* **What you are asked to do**
An exact copy of all entries is required.

┌──

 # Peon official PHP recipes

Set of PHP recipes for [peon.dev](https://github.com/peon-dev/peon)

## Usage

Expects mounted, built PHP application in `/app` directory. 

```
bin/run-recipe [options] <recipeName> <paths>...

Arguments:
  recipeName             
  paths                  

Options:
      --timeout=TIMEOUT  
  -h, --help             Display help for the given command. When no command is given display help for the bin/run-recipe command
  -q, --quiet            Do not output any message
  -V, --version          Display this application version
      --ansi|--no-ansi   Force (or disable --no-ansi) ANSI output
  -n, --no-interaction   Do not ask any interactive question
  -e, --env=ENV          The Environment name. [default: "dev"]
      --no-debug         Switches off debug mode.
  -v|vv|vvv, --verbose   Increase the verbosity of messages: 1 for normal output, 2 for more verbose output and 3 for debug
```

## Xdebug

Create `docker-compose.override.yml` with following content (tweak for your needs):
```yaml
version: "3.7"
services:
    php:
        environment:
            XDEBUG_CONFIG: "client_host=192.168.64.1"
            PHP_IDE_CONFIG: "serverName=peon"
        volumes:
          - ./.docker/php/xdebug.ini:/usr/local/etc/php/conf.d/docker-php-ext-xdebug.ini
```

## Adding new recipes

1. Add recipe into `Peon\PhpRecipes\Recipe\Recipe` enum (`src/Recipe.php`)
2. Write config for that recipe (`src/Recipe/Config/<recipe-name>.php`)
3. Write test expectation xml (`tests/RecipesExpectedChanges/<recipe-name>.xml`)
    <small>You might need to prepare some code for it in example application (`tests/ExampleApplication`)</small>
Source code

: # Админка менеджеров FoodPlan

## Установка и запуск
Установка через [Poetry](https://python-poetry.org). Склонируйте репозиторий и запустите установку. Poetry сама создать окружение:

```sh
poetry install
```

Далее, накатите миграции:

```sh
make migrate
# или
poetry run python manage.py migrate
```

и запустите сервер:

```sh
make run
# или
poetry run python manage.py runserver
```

└──

* **Solution below**
 # Peon official PHP recipes

Set of PHP recipes for [peon.dev](https://github.com/peon-dev/peon)

## Usage

Expects mounted, built PHP application in `/app` directory. 

```
bin/run-recipe [options] <recipeName> <paths>...

Arguments:
  recipeName             
  paths                  

Options:
      --timeout=TIMEOUT  
  -h, --help             Display help for the given command. When no command is given display help for the bin/run-recipe command
  -q, --quiet            Do not output any message
  -V, --version          Display this application version
      --ansi|--no-ansi   Force (or disable --no-ansi) ANSI output
  -n, --no-interaction   Do not ask any interactive question
  -e, --env=ENV          The Environment name. [default: "dev"]
      --no-debug         Switches off debug mode.
  -v|vv|vvv, --verbose   Increase the verbosity of messages: 1 for normal output, 2 for more verbose output and 3 for debug
```

## Xdebug

Create `docker-compose.override.yml` with following content (tweak for your needs):
```yaml
version: "3.7"
services:
    php:
        environment:
            XDEBUG_CONFIG: "client_host=192.168.64.1"
            PHP_IDE_CONFIG: "serverName=peon"
        volumes:
          - ./.docker/php/xdebug.ini:/usr/local/etc/php/conf.d/docker-php-ext-xdebug.ini
```

## Adding new recipes

1. Add recipe into `Peon\PhpRecipes\Recipe\Recipe` enum (`src/Recipe.php`)
2. Write config for that recipe (`src/Recipe/Config/<recipe-name>.php`)
3. Write test expectation xml (`tests/RecipesExpectedChanges/<recipe-name>.xml`)
    <small>You might need to prepare some code for it in example application (`tests/ExampleApplication`)</small>
Source code

: # Админка менеджеров FoodPlan

## Установка и запуск
Установка через [Poetry](https://python-poetry.org). Склонируйте репозиторий и запустите установку. Poetry сама создать окружение:

```sh
poetry install
```

Далее, накатите миграции:

```sh
make migrate
# или
poetry run python manage.py migrate
```

и запустите сервер:

```sh
make run
# или
poetry run python manage.py runserver
```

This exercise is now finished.